Diário de Pernambuco anuncia grande jogo
Explorar as características ofensivas do time. Assim deveria ser o comportamento da equipe na visão do técnico Evaristo de Macedo: “Vamos jogar no ataque. Sempre conseguimos grandes vitórias assim.” O rápido toque de bola dos tchecoslovacos que impressionou os torcedores não foi suficiente para envolver os corais, em noite inspiradíssima. Uma forte marcação sob pressão anulou o time adversário e o seu jeito peculiar de jogar. 
Volnei e Neinha
O primeiro gol tricolor surgiu após uma jogada de Volnei, que havia substituído Jadir, em que ele cruzou para Neinha cabecear sem chances para o goleiro Cerverñan, no fim do primeiro tempo. Mesmo criando várias chances, a equipe deslancharia apenas na segunda etapa. Logo no início, Volnei recebeu de Betinho, o cérebro tricolor, e tocou na saída do goleiro. Pouco tempo depois a jogada se repetiu: passe de Betinho para Volnei chutar rasteiro e fazer 3x0 já aos nove minutos. O quarto e último gol aconteceu quando os torcedores gritavam olé, novamente com participação de Volnei e Betinho, mas o gol acabou sendo marcado por Neinha.

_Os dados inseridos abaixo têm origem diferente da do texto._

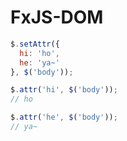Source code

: # FxJS-DOM

```javascript
$.setAttr({
  hi: 'ho',
  he: 'ya~'
}, $('body'));

$.attr('hi', $('body'));
// ho

$.attr('he', $('body'));
// ya~
```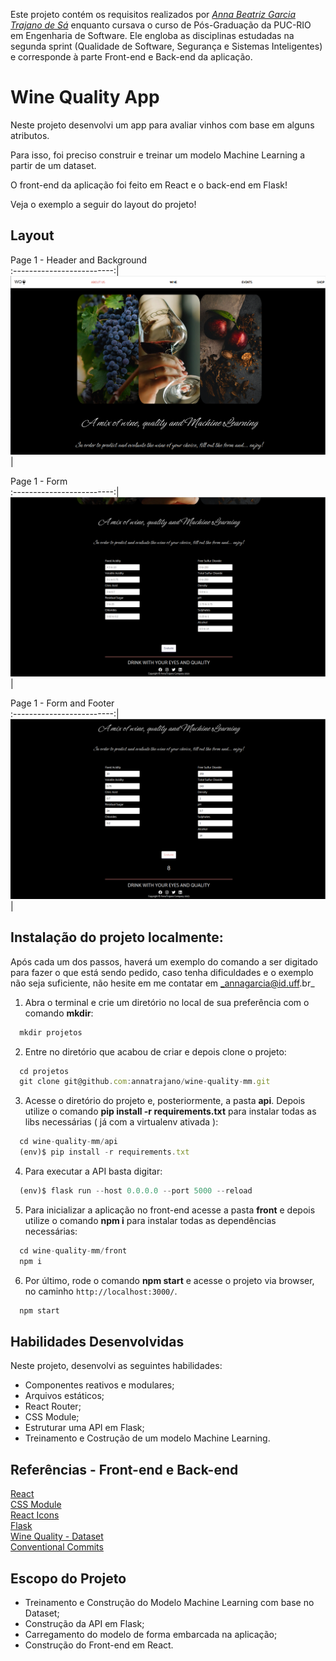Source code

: Este projeto contém os requisitos realizados por _[Anna Beatriz Garcia Trajano de Sá](www.linkedin.com/in/anna-beatriz-trajano-de-sá)_ enquanto cursava o curso de Pós-Graduação da PUC-RIO em Engenharia de Software. Ele engloba as disciplinas estudadas na segunda sprint (Qualidade de Software, Segurança e Sistemas Inteligentes) e corresponde à parte Front-end e Back-end da aplicação.

# Wine Quality App

Neste projeto desenvolvi um app para avaliar vinhos com base em alguns atributos.

Para isso, foi preciso construir e treinar um modelo Machine Learning a partir de um dataset.

O front-end da aplicação foi feito em React e o back-end em Flask!

Veja o exemplo a seguir do layout do projeto!

## Layout

Page 1 - Header and Background            
:-------------------------:|
![Screeshot](./front/public/images/img-1.png)  |

Page 1 - Form              
:-------------------------:|
![Screeshot](./front/public/images/img-2.png)  |

Page 1 - Form and Footer            
:-------------------------:|
![Screeshot](./front/public/images/img-3.png)  |

 
## Instalação do projeto localmente:
 
Após cada um dos passos, haverá um exemplo do comando a ser digitado para fazer o que está sendo pedido, caso tenha dificuldades e o exemplo não seja suficiente, não hesite em me contatar em _annagarcia@id.uff.br_ 

1. Abra o terminal e crie um diretório no local de sua preferência com o comando **mkdir**:
```javascript
  mkdir projetos
```

2. Entre no diretório que acabou de criar e depois clone o projeto:
```javascript
  cd projetos
  git clone git@github.com:annatrajano/wine-quality-mm.git
```

3. Acesse o diretório do projeto e, posteriormente, a pasta **api**. Depois utilize o comando **pip install -r requirements.txt** para instalar todas as libs necessárias ( já com a virtualenv ativada ):
```javascript
  cd wine-quality-mm/api
  (env)$ pip install -r requirements.txt
```

4. Para executar a API  basta digitar:
```javascript
  (env)$ flask run --host 0.0.0.0 --port 5000 --reload
```

5. Para inicializar a aplicação no front-end acesse a pasta **front** e depois utilize o comando **npm i** para instalar todas as dependências necessárias:
```javascript
  cd wine-quality-mm/front
  npm i
```

6. Por último, rode o comando **npm start** e acesse o projeto via browser, no caminho `http://localhost:3000/`.
```javascript
  npm start
```

## Habilidades Desenvolvidas

Neste projeto, desenvolvi as seguintes habilidades:

 - Componentes reativos e modulares;
 - Arquivos estáticos;
 - React Router;
 - CSS Module;
 - Estruturar uma API em Flask;
 - Treinamento e Costrução de um modelo Machine Learning.
 
 ## Referências - Front-end e Back-end
 [React](https://legacy.reactjs.org/docs/getting-started.html)<br>
 [CSS Module](https://blog.logrocket.com/a-deep-dive-into-css-modules/)<br>
 [React Icons](https://react-icons.github.io/react-icons/)<br>
 [Flask](https://flask.palletsprojects.com/en/2.3.x/quickstart/)<br>
 [Wine Quality - Dataset](https://archive.ics.uci.edu/dataset/186/wine+quality)<br>
 [Conventional Commits](https://gist.github.com/qoomon/5dfcdf8eec66a051ecd85625518cfd13)<br>


## Escopo do Projeto

 - Treinamento e Construção do Modelo Machine Learning com base no Dataset;
 - Construção da API em Flask;
 - Carregamento do modelo de forma embarcada na aplicação;
 - Construção do Front-end em React.
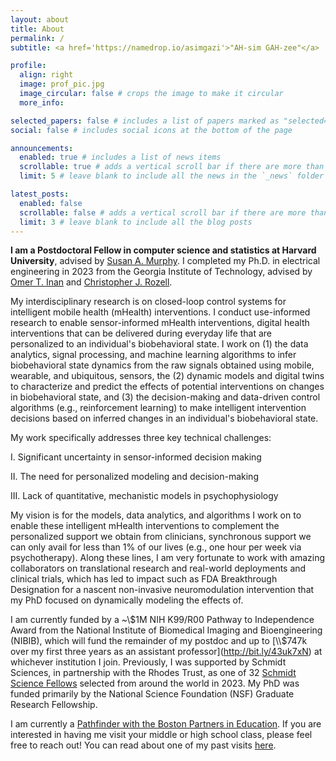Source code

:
 ```yaml
---
layout: about
title: About
permalink: /
subtitle: <a href='https://namedrop.io/asimgazi'>"AH-sim GAH-zee"</a>

profile:
  align: right
  image: prof_pic.jpg
  image_circular: false # crops the image to make it circular
  more_info: 

selected_papers: false # includes a list of papers marked as "selected={true}"
social: false # includes social icons at the bottom of the page

announcements:
  enabled: true # includes a list of news items
  scrollable: true # adds a vertical scroll bar if there are more than 3 news items
  limit: 5 # leave blank to include all the news in the `_news` folder

latest_posts:
  enabled: false
  scrollable: false # adds a vertical scroll bar if there are more than 3 new posts items
  limit: 3 # leave blank to include all the blog posts
---
```


**I am a Postdoctoral Fellow in computer science and statistics at Harvard University**, advised by [Susan A. Murphy](https://people.seas.harvard.edu/~samurphy/). I completed my Ph.D. in electrical engineering in 2023 from the Georgia Institute of Technology, advised by [Omer T. Inan](https://irl.gatech.edu/) and [Christopher J. Rozell](https://siplab.gatech.edu/).

My interdisciplinary research is on closed-loop control systems for intelligent mobile health (mHealth) interventions. I conduct use-informed research to enable sensor-informed mHealth interventions, digital health interventions that can be delivered during everyday life that are personalized to an individual's biobehavioral state. I work on (1) the data analytics, signal processing, and machine learning algorithms to infer biobehavioral state dynamics from the raw signals obtained using mobile, wearable, and ubiquitous, sensors, the (2) dynamic models and digital twins to characterize and predict the effects of potential interventions on changes in biobehavioral state, and (3) the decision-making and data-driven control algorithms (e.g., reinforcement learning) to make intelligent intervention decisions based on inferred changes in an individual's biobehavioral state.

My work specifically addresses three key technical challenges:

I. Significant uncertainty in sensor-informed decision making

II. The need for personalized modeling and decision-making

III. Lack of quantitative, mechanistic models in psychophysiology

My vision is for the models, data analytics, and algorithms I work on to enable these intelligent mHealth interventions to complement the personalized support we obtain from clinicians, synchronous support we can only avail for less than 1% of our lives (e.g., one hour per week via psychotherapy). Along these lines, I am very fortunate to work with amazing collaborators on translational research and real-world deployments and clinical trials, which has led to impact such as FDA Breakthrough Designation for a nascent non-invasive neuromodulation intervention that my PhD focused on dynamically modeling the effects of. 

I am currently funded by a ~\\$1M NIH K99/R00 Pathway to Independence Award from the National Institute of Biomedical Imaging and Bioengineering (NIBIB), which will fund the remainder of my postdoc and up to [\\$747k over my first three years as an assistant professor](http://bit.ly/43uk7xN) at whichever institution I join. Previously, I was supported by Schmidt Sciences, in partnership with the Rhodes Trust, as one of 32 [Schmidt Science Fellows](https://schmidtsciencefellows.org/fellow/asim-gazi/) selected from around the world in 2023. My PhD was funded primarily by the National Science Foundation (NSF) Graduate Research Fellowship. 

I am currently a [Pathfinder with the Boston Partners in Education](https://bostonpartners.org/educators/pathfinders/). If you are interested in having me visit your middle or high school class, please feel free to reach out! You can read about one of my past visits [here](https://bostonpartners.org/asim-gazi-gardner-pilot-academy/).
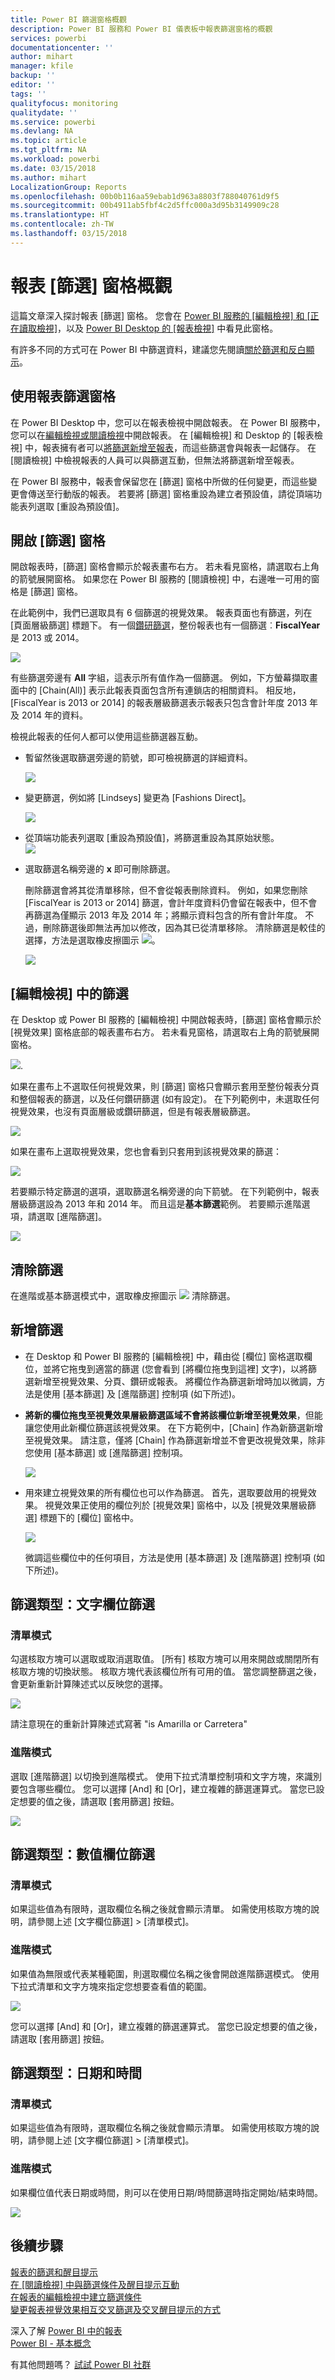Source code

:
 ```yaml
---
title: Power BI 篩選窗格概觀
description: Power BI 服務和 Power BI 儀表板中報表篩選窗格的概觀
services: powerbi
documentationcenter: ''
author: mihart
manager: kfile
backup: ''
editor: ''
tags: ''
qualityfocus: monitoring
qualitydate: ''
ms.service: powerbi
ms.devlang: NA
ms.topic: article
ms.tgt_pltfrm: NA
ms.workload: powerbi
ms.date: 03/15/2018
ms.author: mihart
LocalizationGroup: Reports
ms.openlocfilehash: 00b0b116aa59ebab1d963a8803f788040761d9f5
ms.sourcegitcommit: 00b4911ab5fbf4c2d5ffc000a3d95b3149909c28
ms.translationtype: HT
ms.contentlocale: zh-TW
ms.lasthandoff: 03/15/2018
---
```

# <a name="take-a-tour-of-the-report-filters-pane"></a>報表 [篩選] 窗格概觀
這篇文章深入探討報表 [篩選] 窗格。 您會在 [Power BI 服務的 [編輯檢視] 和 [正在讀取檢視]](service-reading-view-and-editing-view.md)，以及 [Power BI Desktop 的 [報表檢視]](desktop-report-view.md) 中看見此窗格。

有許多不同的方式可在 Power BI 中篩選資料，建議您先閱讀[關於篩選和反白顯示](power-bi-reports-filters-and-highlighting.md)。

## <a name="working-with-the-report-filters-pane"></a>使用報表篩選窗格
在 Power BI Desktop 中，您可以在報表檢視中開啟報表。 在 Power BI 服務中，您可以在[編輯檢視或閱讀檢視](service-reading-view-and-editing-view.md)中開啟報表。 在 [編輯檢視] 和 Desktop 的 [報表檢視] 中，報表擁有者可以[將篩選新增至報表](power-bi-report-add-filter.md)，而這些篩選會與報表一起儲存。 在 [閱讀檢視] 中檢視報表的人員可以與篩選互動，但無法將篩選新增至報表。

在 Power BI 服務中，報表會保留您在 [篩選] 窗格中所做的任何變更，而這些變更會傳送至行動版的報表。 若要將 [篩選] 窗格重設為建立者預設值，請從頂端功能表列選取 [重設為預設值]。     

## <a name="open-the-filters-pane"></a>開啟 [篩選] 窗格
開啟報表時，[篩選] 窗格會顯示於報表畫布右方。 若未看見窗格，請選取右上角的箭號展開窗格。 如果您在 Power BI 服務的 [閱讀檢視] 中，右邊唯一可用的窗格是 [篩選] 窗格。

在此範例中，我們已選取具有 6 個篩選的視覺效果。 報表頁面也有篩選，列在 [頁面層級篩選] 標題下。 有一個[鑽研篩選](power-bi-report-add-filter.md)，整份報表也有一個篩選︰**FiscalYear** 是 2013 或 2014。

![](media/power-bi-how-to-report-filter/power-bi-filter-list.png)

有些篩選旁邊有 **All** 字組，這表示所有值作為一個篩選。  例如，下方螢幕擷取畫面中的 [Chain(All)] 表示此報表頁面包含所有連鎖店的相關資料。  相反地，[FiscalYear is 2013 or 2014] 的報表層級篩選表示報表只包含會計年度 2013 年及 2014 年的資料。

檢視此報表的任何人都可以使用這些篩選器互動。

* 暫留然後選取篩選旁邊的箭號，即可檢視篩選的詳細資料。
  
   ![](media/power-bi-how-to-report-filter/power-bi-expan-filter.png)
* 變更篩選，例如將 [Lindseys] 變更為 [Fashions Direct]。
  
     ![](media/power-bi-how-to-report-filter/power-bi-filter-chain.png)

* 從頂端功能表列選取 [重設為預設值]，將篩選重設為其原始狀態。    
    ![](media/power-bi-how-to-report-filter/power-bi-reset-to-default.png)
    
* 選取篩選名稱旁邊的 **x** 即可刪除篩選。
  
  刪除篩選會將其從清單移除，但不會從報表刪除資料。  例如，如果您刪除 [FiscalYear is 2013 or 2014] 篩選，會計年度資料仍會留在報表中，但不會再篩選為僅顯示 2013 年及 2014 年；將顯示資料包含的所有會計年度。  不過，刪除篩選後即無法再加以修改，因為其已從清單移除。 清除篩選是較佳的選擇，方法是選取橡皮擦圖示 ![](media/power-bi-how-to-report-filter/power-bi-eraser-icon.png)。
  
  ![](media/power-bi-how-to-report-filter/power-bi-delete-filter.png)

## <a name="filters-in-editing-view"></a>[編輯檢視] 中的篩選
在 Desktop 或 Power BI 服務的 [編輯檢視] 中開啟報表時，[篩選] 窗格會顯示於 [視覺效果] 窗格底部的報表畫布右方。 若未看見窗格，請選取右上角的箭號展開窗格。

![](media/power-bi-how-to-report-filter/power-bi-all-filters.png).  

如果在畫布上不選取任何視覺效果，則 [篩選] 窗格只會顯示套用至整份報表分頁和整個報表的篩選，以及任何鑽研篩選 (如有設定)。 在下列範例中，未選取任何視覺效果，也沒有頁面層級或鑽研篩選，但是有報表層級篩選。  

![](media/power-bi-how-to-report-filter/power-bi-no-visual.png)  

如果在畫布上選取視覺效果，您也會看到只套用到該視覺效果的篩選：   

![](media/power-bi-how-to-report-filter/power-bi-visual-filters.png)

若要顯示特定篩選的選項，選取篩選名稱旁邊的向下箭號。  在下列範例中，報表層級篩選設為 2013 年和 2014 年。 而且這是**基本篩選**範例。  若要顯示進階選項，請選取 [進階篩選]。

![](media/power-bi-how-to-report-filter/pbi_filterlistdropdown.jpg)

## <a name="clear-a-filter"></a>清除篩選
 在進階或基本篩選模式中，選取橡皮擦圖示 ![](media/power-bi-how-to-report-filter/pbi_erasericon.jpg) 清除篩選。 

## <a name="add-a-filter"></a>新增篩選
* 在 Desktop 和 Power BI 服務的 [編輯檢視] 中，藉由從 [欄位] 窗格選取欄位，並將它拖曳到適當的篩選 (您會看到 [將欄位拖曳到這裡] 文字)，以將篩選新增至視覺效果、分頁、鑽研或報表。 將欄位作為篩選新增時加以微調，方法是使用 [基本篩選] 及 [進階篩選] 控制項 (如下所述)。

- **將新的欄位拖曳至視覺效果層級篩選區域不會將該欄位新增至視覺效果**，但能讓您使用此新欄位篩選該視覺效果。 在下方範例中，[Chain] 作為新篩選新增至視覺效果。 請注意，僅將 [Chain] 作為篩選新增並不會更改視覺效果，除非您使用 [基本篩選] 或 [進階篩選] 控制項。

    ![](media/power-bi-how-to-report-filter/power-bi-visual-filter.gif)

* 用來建立視覺效果的所有欄位也可以作為篩選。 首先，選取要啟用的視覺效果。 視覺效果正使用的欄位列於 [視覺效果] 窗格中，以及 [視覺效果層級篩選] 標題下的 [欄位] 窗格中。
  
   ![](media/power-bi-how-to-report-filter/power-bi-visual-filter.png)  
  
   微調這些欄位中的任何項目，方法是使用 [基本篩選] 及 [進階篩選] 控制項 (如下所述)。

## <a name="types-of-filters-text-field-filters"></a>篩選類型：文字欄位篩選
### <a name="list-mode"></a>清單模式
勾選核取方塊可以選取或取消選取值。 [所有]  核取方塊可以用來開啟或關閉所有核取方塊的切換狀態。 核取方塊代表該欄位所有可用的值。  當您調整篩選之後，會更新重新計算陳述式以反映您的選擇。 

![](media/power-bi-how-to-report-filter/pbi_restatement.png)

請注意現在的重新計算陳述式寫著 "is Amarilla or Carretera"

### <a name="advanced-mode"></a>進階模式
選取 [進階篩選]  以切換到進階模式。 使用下拉式清單控制項和文字方塊，來識別要包含哪些欄位。 您可以選擇 [And] 和 [Or]，建立複雜的篩選運算式。 當您已設定想要的值之後，請選取 [套用篩選]  按鈕。  

![](media/power-bi-how-to-report-filter/aboutfilters.png)

## <a name="types-of-filters-numeric-field-filters"></a>篩選類型：數值欄位篩選
### <a name="list-mode"></a>清單模式
如果這些值為有限時，選取欄位名稱之後就會顯示清單。  如需使用核取方塊的說明，請參閱上述 [文字欄位篩選] &gt; [清單模式]。   

### <a name="advanced-mode"></a>進階模式
如果值為無限或代表某種範圍，則選取欄位名稱之後會開啟進階篩選模式。 使用下拉式清單和文字方塊來指定您想要查看值的範圍。 

![](media/power-bi-how-to-report-filter/pbi_dropdown-and-text.png)

您可以選擇 [And] 和 [Or]，建立複雜的篩選運算式。 當您已設定想要的值之後，請選取 [套用篩選]  按鈕。

## <a name="types-of-filters-date-and-time"></a>篩選類型：日期和時間
### <a name="list-mode"></a>清單模式
如果這些值為有限時，選取欄位名稱之後就會顯示清單。  如需使用核取方塊的說明，請參閱上述 [文字欄位篩選] &gt; [清單模式]。   

### <a name="advanced-mode"></a>進階模式
如果欄位值代表日期或時間，則可以在使用日期/時間篩選時指定開始/結束時間。  

![](media/power-bi-how-to-report-filter/pbi_date-time-filters.png)

## <a name="next-steps"></a>後續步驟
[報表的篩選和醒目提示](power-bi-reports-filters-and-highlighting.md)  
[在 [閱讀檢視] 中與篩選條件及醒目提示互動](service-reading-view-and-editing-view.md)  
[在報表的編輯檢視中建立篩選條件](power-bi-report-add-filter.md)  
[變更報表視覺效果相互交叉篩選及交叉醒目提示的方式](service-reports-visual-interactions.md)

深入了解 [Power BI 中的報表](service-reports.md)  
[Power BI - 基本概念](service-basic-concepts.md)

有其他問題嗎？ [試試 Power BI 社群](http://community.powerbi.com/)

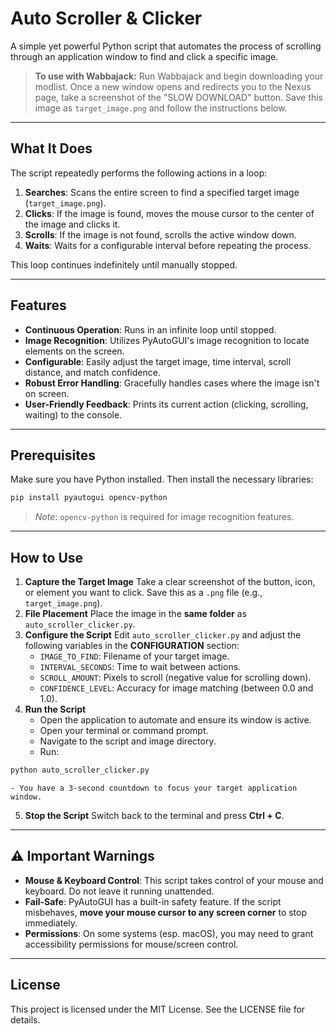 # Auto Scroller \& Clicker

A simple yet powerful Python script that automates the process of scrolling through an application window to find and click a specific image.

> **To use with Wabbajack:**
> Run Wabbajack and begin downloading your modlist. Once a new window opens and redirects you to the Nexus page, take a screenshot of the "SLOW DOWNLOAD" button. Save this image as `target_image.png` and follow the instructions below.

***

## What It Does

The script repeatedly performs the following actions in a loop:

1. **Searches**: Scans the entire screen to find a specified target image (`target_image.png`).
2. **Clicks**: If the image is found, moves the mouse cursor to the center of the image and clicks it.
3. **Scrolls**: If the image is not found, scrolls the active window down.
4. **Waits**: Waits for a configurable interval before repeating the process.

This loop continues indefinitely until manually stopped.

***

## Features

- **Continuous Operation**: Runs in an infinite loop until stopped.
- **Image Recognition**: Utilizes PyAutoGUI's image recognition to locate elements on the screen.
- **Configurable**: Easily adjust the target image, time interval, scroll distance, and match confidence.
- **Robust Error Handling**: Gracefully handles cases where the image isn't on screen.
- **User-Friendly Feedback**: Prints its current action (clicking, scrolling, waiting) to the console.

***

## Prerequisites

Make sure you have Python installed. Then install the necessary libraries:

```bash
pip install pyautogui opencv-python
```

> _Note_: `opencv-python` is required for image recognition features.

***

## How to Use

1. **Capture the Target Image**
Take a clear screenshot of the button, icon, or element you want to click. Save this as a `.png` file (e.g., `target_image.png`).
2. **File Placement**
Place the image in the **same folder** as `auto_scroller_clicker.py`.
3. **Configure the Script**
Edit `auto_scroller_clicker.py` and adjust the following variables in the **CONFIGURATION** section:
    - `IMAGE_TO_FIND`: Filename of your target image.
    - `INTERVAL_SECONDS`: Time to wait between actions.
    - `SCROLL_AMOUNT`: Pixels to scroll (negative value for scrolling down).
    - `CONFIDENCE_LEVEL`: Accuracy for image matching (between 0.0 and 1.0).
4. **Run the Script**
    - Open the application to automate and ensure its window is active.
    - Open your terminal or command prompt.
    - Navigate to the script and image directory.
    - Run:

```bash
python auto_scroller_clicker.py
```

    - You have a 3-second countdown to focus your target application window.
5. **Stop the Script**
Switch back to the terminal and press **Ctrl + C**.

***

## ⚠️ Important Warnings

- **Mouse \& Keyboard Control**: This script takes control of your mouse and keyboard. Do not leave it running unattended.
- **Fail-Safe**: PyAutoGUI has a built-in safety feature. If the script misbehaves, **move your mouse cursor to any screen corner** to stop immediately.
- **Permissions**: On some systems (esp. macOS), you may need to grant accessibility permissions for mouse/screen control.

***

## License

This project is licensed under the MIT License. See the LICENSE file for details.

Um Santa avassalador de muitas deslocações humilhou os campeões europeus.
Dois dias após a essa magnífica vitória, o tricolor se sagraria campeão do Torneio Quadrangular José do Rego Maciel ao derrotar o Botafogo/ PB por 1x0, com gol de Betinho, enquanto Náutico e Tchecoslováquia ficaram no empate por 1x1. O título do torneio jogando contra uma equipe internacional ajudou a preparar o Santa Cruz para uma excursão ao Oriente Médio e à Europa, já agendada anteriormente. Nela, o tricolor derrotou outra seleção européia (a Romênia, 4x2) e ganharia o título de Fita Azul por voltar invicto para casa. Ainda em 1979, a cobra-coral ficou com o bicampeonato Pernambucano, mais uma vez conquistando os três turnos.

Betinho, o maestro tricolor


Os socialistas, por sua vez, conquistariam a medalha de ouro nas Olimpíadas de Moscou, em 80, com alguns dos jogadores que estiveram no Quadrangular. Pelo menos sete dos que estiveram no Recife, em fevereiro de 79, formariam com os jogadores do outro time da Tchecoslováquia a equipe campeã olímpica. 

No fim da gloriosa década de 1970, o Santa Cruz passou a ser chamado também por Terror do Nordeste devido a grandes vitórias como essa contra a Tchecoslováquia. Ótimas campanhas em Brasileiros e títulos ganhos no Estado com folga ajudavam a reforçar o apelido. Fora de campo, o Mais Querido era exemplo de clube organizado.